My laboratory has been bridging the fields of biomedical imaging with cell/molecular biology, oncology, molecular pharmacology, and chemistry in order to advance molecular imaging of cancer in living subjects. We have developed and validated enzyme and receptor based reporter gene/probe systems for noninvasive multimodality imaging in living subjects, including humans. The potential of cellular immuno-gene therapy for cancer has been demonstrated resulting in progression to clinical trials. The main promise of these approaches is site-specific targeting of the therapeutic immune cell effect. Positron emission tomography (PET) reporter genes (PRG)/probes (PRP) can be used for long-term monitoring of ex-vivo genetically engineered therapeutic cells in small animal disease models and then in human patients. We have recently obtained FDA approval for clinical evaluation of the PRP [18F]FHBG, which can be used for monitoring the trafficking of cells expressing the Herpes Simplex Virus 1 Thymidine Kinase (HSV1-TK or mutant HSV1-sr39TK). [18F]FHBG has been safe and demonstrated excellent imaging characteristics in human volunteers and hepatocarcinoma patients being treated with HSV1-tk gene therapy.
The specific aims are logical extensions of preclinical and phase 1 clinical [18F]FHBG imaging studies to clinical trials in cancer patients who will be treated with genetically engineered cytolytic T cells.
Aim 1. Optimization of [18F]FHBG PET-CT imaging in glioma patients to characterize background [18F]FHBG signal in areas of tumor with a compromised blood-brain-barrier as well as in normal brain.
Aim 2. Optimization of [18F]FHBG PET-CT imaging in glioma patients undergoing cytotoxic T-Cell therapy to image cell based therapies.

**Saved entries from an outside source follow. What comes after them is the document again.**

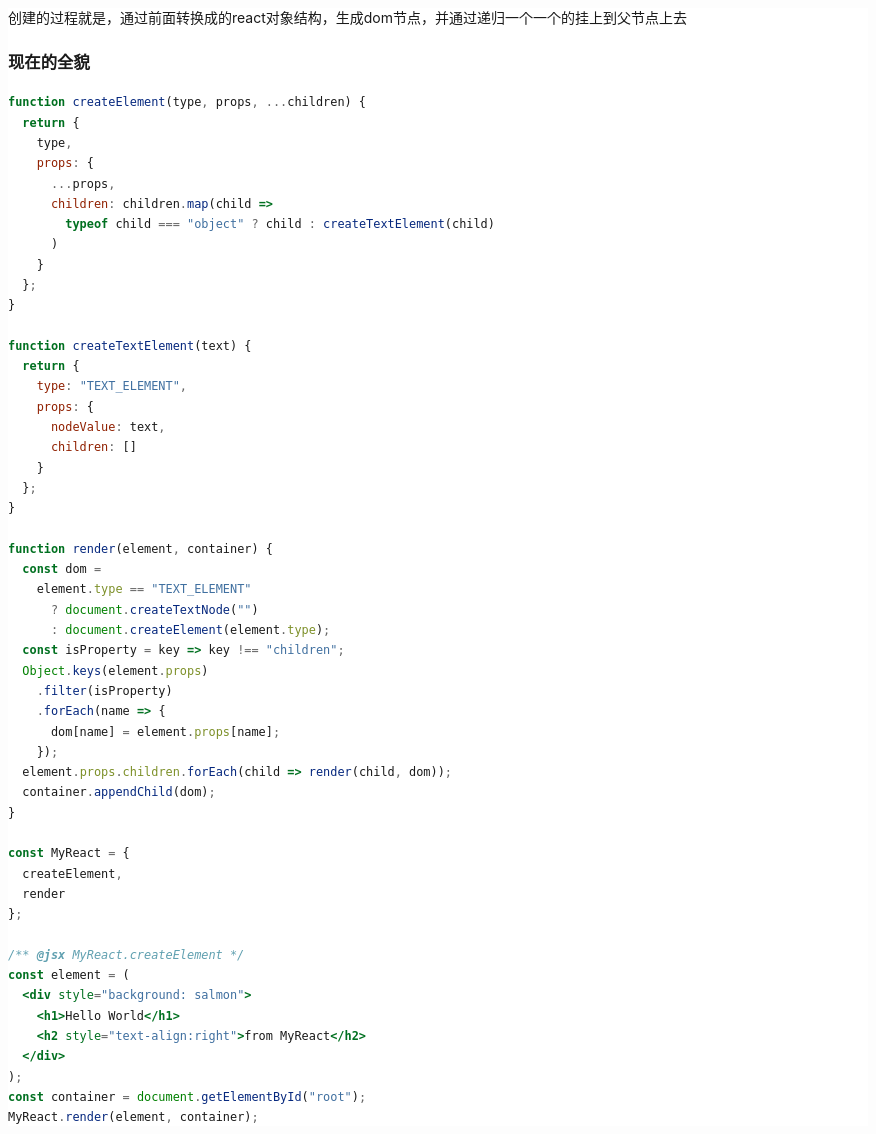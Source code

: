 创建的过程就是，通过前面转换成的react对象结构，生成dom节点，并通过递归一个一个的挂上到父节点上去

### 现在的全貌

```jsx
function createElement(type, props, ...children) {
  return {
    type,
    props: {
      ...props,
      children: children.map(child =>
        typeof child === "object" ? child : createTextElement(child)
      )
    }
  };
}

function createTextElement(text) {
  return {
    type: "TEXT_ELEMENT",
    props: {
      nodeValue: text,
      children: []
    }
  };
}

function render(element, container) {
  const dom =
    element.type == "TEXT_ELEMENT"
      ? document.createTextNode("")
      : document.createElement(element.type);
  const isProperty = key => key !== "children";
  Object.keys(element.props)
    .filter(isProperty)
    .forEach(name => {
      dom[name] = element.props[name];
    });
  element.props.children.forEach(child => render(child, dom));
  container.appendChild(dom);
}

const MyReact = {
  createElement,
  render
};

/** @jsx MyReact.createElement */
const element = (
  <div style="background: salmon">
    <h1>Hello World</h1>
    <h2 style="text-align:right">from MyReact</h2>
  </div>
);
const container = document.getElementById("root");
MyReact.render(element, container);

```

Aim 3. Extension of [18F]FHBG PET-CT imaging for patients undergoing cytotoxic T-Cell therapy for various tumor types and improvement of strategy sensitivity. This work would be highly enabling for several reasons. It will lay the groundwork for many cell based therapies yet to come by allowing them to be successful through use of state-of-art molecular imaging. By having the ability to directly image cells we can optimize cell-based therapies in general. There is no more a need to work blindly. We can directly link the survival of the cells to clinical response and eventual outcome. This should markedly improve our ability to make cell based therapies an eventual success and allow for reporter gene imaging in multi-center trials.
Adoptive cellular gene therapy is the process of genetically engineering cells to make them therapeutic agents for a particular disease and then administer them to a patient. In order to achieve a therapeutic effect without having adverse effects, the adoptively transferred therapeutic cells must only traffic to specific tissues of the patient's body. We have developed a reporter gene/probe system that can be used in humans to track trafficking of adoptively transferred cells. Here, we propose non-invasive imaging of therapeutic immune cells that will be infused into patients with glioma brain tumors and have been shown to kill glioma brain tumor cells.